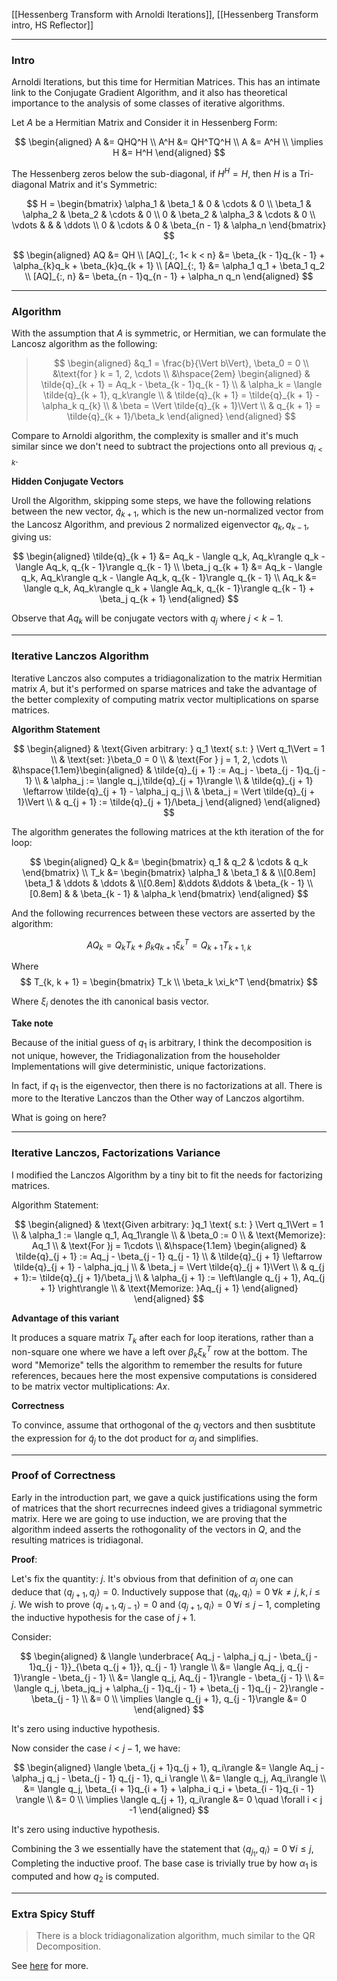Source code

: [[Hessenberg Transform with Arnoldi Iterations]],
[[Hessenberg Transform intro, HS Reflector]]

---
### **Intro**

Arnoldi Iterations, but this time for Hermitian Matrices. This has an intimate link to the Conjugate Gradient Algorithm, and it also has theoretical importance to the analysis of some classes of iterative algorithms. 

Let $A$ be a Hermitian Matrix and Consider it in Hessenberg Form:

$$
\begin{aligned}
    A &= QHQ^H
    \\
    A^H &= QH^TQ^H
    \\
    A &= A^H
    \\
    \implies H &= H^H
\end{aligned}
$$

The Hessenberg zeros below the sub-diagonal, if $H^H = H$, then $H$ is a Tri-diagonal Matrix and it's Symmetric: 

$$
H = \begin{bmatrix}
    \alpha_1 & \beta_1 & 0 & \cdots & 0
    \\
    \beta_1 & \alpha_2 & \beta_2 & \cdots & 0
    \\
    0 & \beta_2 & \alpha_3 & \cdots & 0
    \\
    \vdots & & & \ddots
    \\
    0 & \cdots & 0 & \beta_{n - 1} & \alpha_n 
\end{bmatrix}
$$

$$
\begin{aligned}
    AQ &= QH
    \\
    [AQ]_{:, 1< k < n} &= \beta_{k - 1}q_{k - 1} + \alpha_{k}q_k + \beta_{k}q_{k + 1}
    \\
    [AQ]_{:, 1} &= \alpha_1 q_1 + \beta_1 q_2
    \\
    [AQ]_{:, n} &= \beta_{n - 1}q_{n - 1} + \alpha_n q_n
\end{aligned}
$$

---
### **Algorithm**
With the assumption that $A$ is symmetric, or Hermitian, we can formulate the Lancosz algorithm as the following: 

> $$
> \begin{aligned}
>     &q_1 = \frac{b}{\Vert b\Vert}, \beta_0 = 0
>     \\
>     &\text{for } k = 1, 2, \cdots
>     \\
>     &\hspace{2em}
>     \begin{aligned}
>         & \tilde{q}_{k + 1} = Aq_k - \beta_{k - 1}q_{k - 1}
>         \\
>         & \alpha_k = \langle \tilde{q}_{k + 1}, q_k\rangle
>         \\
>         & \tilde{q}_{k + 1} = \tilde{q}_{k + 1} - \alpha_k q_{k}
>         \\
>         & \beta = \Vert \tilde{q}_{k + 1}\Vert
>         \\
>         & q_{k + 1} = \tilde{q}_{k + 1}/\beta_k
>     \end{aligned}
> \end{aligned}
> $$

Compare to Arnoldi algorithm, the complexity is smaller and it's much similar since we don't need to subtract the projections onto all previous $q_{i<k}$. 

**Hidden Conjugate Vectors**

Uroll the Algorithm, skipping some steps, we have the following relations between the new vector, $\tilde{q}_{k + 1}$, which is the new un-normalized vector from the Lancosz Algorithm, and previous 2 normalized eigenvector $q_{k}, q_{k - 1}$, giving us: 

$$
\begin{aligned}
    \tilde{q}_{k + 1} &= Aq_k - \langle q_k, Aq_k\rangle q_k - \langle Aq_k, q_{k - 1}\rangle q_{k - 1}
    \\
    \beta_j q_{k + 1} &= Aq_k - \langle q_k, Aq_k\rangle q_k - \langle Aq_k, q_{k - 1}\rangle q_{k - 1}
    \\
    Aq_k &= \langle q_k, Aq_k\rangle q_k + \langle Aq_k, q_{k - 1}\rangle q_{k - 1} + \beta_j q_{k + 1}
\end{aligned}
$$

Observe that $Aq_k$ will be conjugate vectors with $q_j$ where $j < k - 1$. 

---
### **Iterative Lanczos Algorithm**

Iterative Lanczos also computes a tridiagonalization to the matrix Hermitian matrix $A$, but it's performed on sparse matrices and take the advantage of the better complexity of computing matrix vector multiplications on sparse matrices.

**Algorithm Statement**

$$
\begin{aligned}
    & \text{Given arbitrary: } q_1 \text{ s.t: } \Vert q_1\Vert = 1
    \\
    & \text{set: }\beta_0 = 0
    \\
    & \text{For } j = 1, 2, \cdots 
    \\
    &\hspace{1.1em}\begin{aligned}
        & \tilde{q}_{j + 1} := Aq_j - \beta_{j - 1}q_{j - 1}
        \\
        & \alpha_j := \langle q_j,\tilde{q}_{j + 1}\rangle
        \\
        & \tilde{q}_{j + 1} \leftarrow \tilde{q}_{j + 1} - \alpha_j q_j
        \\
        & \beta_j = \Vert \tilde{q}_{j + 1}\Vert
        \\
        & q_{j + 1} := \tilde{q}_{j + 1}/\beta_j
    \end{aligned}
\end{aligned}
$$

The algorithm generates the following matrices at the kth iteration of the for loop: 

$$
\begin{aligned}
    Q_k &= \begin{bmatrix}
        q_1 & q_2 & \cdots & q_k
    \end{bmatrix}
    \\
    T_k &= 
    \begin{bmatrix}
        \alpha_1 & \beta_1 & & 
        \\[0.8em]
        \beta_1 & \ddots & \ddots & 
        \\[0.8em]
        &\ddots &\ddots & \beta_{k - 1}
        \\[0.8em]
        & & \beta_{k - 1} & \alpha_k
    \end{bmatrix}
\end{aligned}
$$

And the following recurrences between these vectors are asserted by the algorithm:

$$
AQ_k = Q_kT_k + \beta_k q_{k + 1}\xi_k^T = Q_{k + 1}T_{k + 1, k}
$$

Where 
$$
T_{k, k + 1} = 
    \begin{bmatrix}
        T_k
        \\
        \beta_k \xi_k^T
    \end{bmatrix}
$$

Where $\xi_i$ denotes the ith canonical basis vector. 

**Take note**

Because of the initial guess of $q_1$ is arbitrary, I think the decomposition is not unique, however, the Tridiagonalization from the householder Implementations will give deterministic, unique factorizations. 

In fact, if $q_1$ is the eigenvector, then there is no factorizations at all. There is more to the Iterative Lanczos than the Other way of Lanczos algortihm. 

What is going on here? 

---
### **Iterative Lanczos, Factorizations Variance**

I modified the Lanczos Algorithm by a tiny bit to fit the needs for factorizing matrices. 

Algorithm Statement: 

$$
\begin{aligned}
    & \text{Given arbitrary: }q_1 \text{ s.t: } \Vert q_1\Vert = 1
    \\
    & \alpha_1 := \langle q_1, Aq_1\rangle
    \\
    & \beta_0 := 0
    \\
    & \text{Memorize}: Aq_1
    \\
    & \text{For }j = 1\cdots
    \\
    &\hspace{1.1em}
    \begin{aligned}
        & \tilde{q}_{j + 1} := Aq_j - \beta_{j - 1} q_{j - 1}
        \\
        & \tilde{q}_{j + 1} \leftarrow \tilde{q}_{j + 1} - \alpha_jq_j
        \\
        & \beta_j = \Vert \tilde{q}_{j + 1}\Vert
        \\
        & q_{j + 1}:= \tilde{q}_{j + 1}/\beta_j
        \\
        & \alpha_{j + 1} := \left\langle q_{j + 1}, Aq_{j + 1} \right\rangle
        \\
        & \text{Memorize: }Aq_{j + 1}
    \end{aligned}
\end{aligned}
$$

**Advantage of this variant**

It produces a square matrix $T_k$ after each for loop iterations, rather than a non-square one where we have a left over $\beta_k\xi_k^T$ row at the bottom. The word "Memorize" tells the algorithm to remember the results for future references, becaues here the most expensive computations is considered to be matrix vector multiplications: $Ax$. 

**Correctness**

To convince, assume that orthogonal of the $q_j$ vectors and then susbtitute the expression for $\tilde{q}_{j}$ to the dot product for $\alpha_j$ and simplifies. 

---
### **Proof of Correctness**

Early in the introduction part, we gave a quick justifications using the form of matrices that the short recurrecnes indeed gives a tridiagonal symmetric matrix. Here we are going to use induction, we are proving that the algorithm indeed asserts the rothogonality of the vectors in $Q$, and the resulting matrices is tridiagonal. 

**Proof**: 

Let's fix the quantity: $j$. It's obvious from that definition of $\alpha_j$ one can deduce that $\langle q_{j +1}, q_j \rangle = 0$. Inductively suppose that $\langle q_k, q_i\rangle = 0\; \forall k \neq j, k, i \le j$. We wish to prove $\langle q_{j + 1}, q_{j - 1}\rangle = 0$ and $\langle q_{j + 1}, q_i\rangle = 0 \; \forall i \le j - 1$, completing the inductive hypothesis for the case of $j + 1$. 

Consider: 

$$
\begin{aligned}
    & \langle 
       \underbrace{ Aq_j - \alpha_j q_j - \beta_{j - 1}q_{j - 1}}_{\beta q_{j + 1}}, q_{j - 1}
    \rangle
    \\
    &= \langle Aq_j, q_{j - 1}\rangle - \beta_{j - 1}
    \\
    &= \langle q_j, Aq_{j - 1}\rangle - \beta_{j - 1}
    \\
    &= \langle q_j, \beta_jq_j + \alpha_{j - 1}q_{j - 1} + \beta_{j - 1}q_{j - 2}\rangle - \beta_{j - 1}
    \\
    &= 0
    \\
    \implies \langle q_{j + 1}, q_{j - 1}\rangle &= 0
\end{aligned}
$$

It's zero using inductive hypothesis. 

Now consider the case $i < j - 1$, we have: 

$$
\begin{aligned}
    \langle \beta_{j + 1}q_{j + 1}, q_i\rangle &= \langle 
        Aq_j - \alpha_j q_j - \beta_{j - 1} q_{j - 1}, q_i
    \rangle
    \\
    &= \langle q_j, Aq_i\rangle
    \\
    &= \langle 
        q_j, \beta_{i + 1}q_{i + 1} + \alpha_i q_i + \beta_{i - 1}q_{i - 1}
    \rangle
    \\
    &= 0
    \\
    \implies \langle q_{j + 1}, q_i\rangle &= 0 \quad \forall i < j -1
\end{aligned}
$$

It's zero using inductive hypothesis. 

Combining the 3 we essentially have the statement that $\langle q_{j _ 1}, q_i\rangle = 0 \; \forall i \le j$, Completing the inductive proof. The base case is trivially true by how $\alpha_1$ is computed and how $q_{2}$ is computed. 



---
### **Extra Spicy Stuff**

> There is a block tridiagonalization algorithm, much similar to the QR Decomposition. 

See [here](http://www.cas.mcmaster.ca/~qiao/publications/spie05.pdf) for more.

+===+

> [Task goal]: Locate the string "There" in the listing above and copy every line where it occurs.

> [Answer]:
In fact, if $q_1$ is the eigenvector, then there is no factorizations at all. There is more to the Iterative Lanczos than the Other way of Lanczos algortihm. 
> There is a block tridiagonalization algorithm, much similar to the QR Decomposition. 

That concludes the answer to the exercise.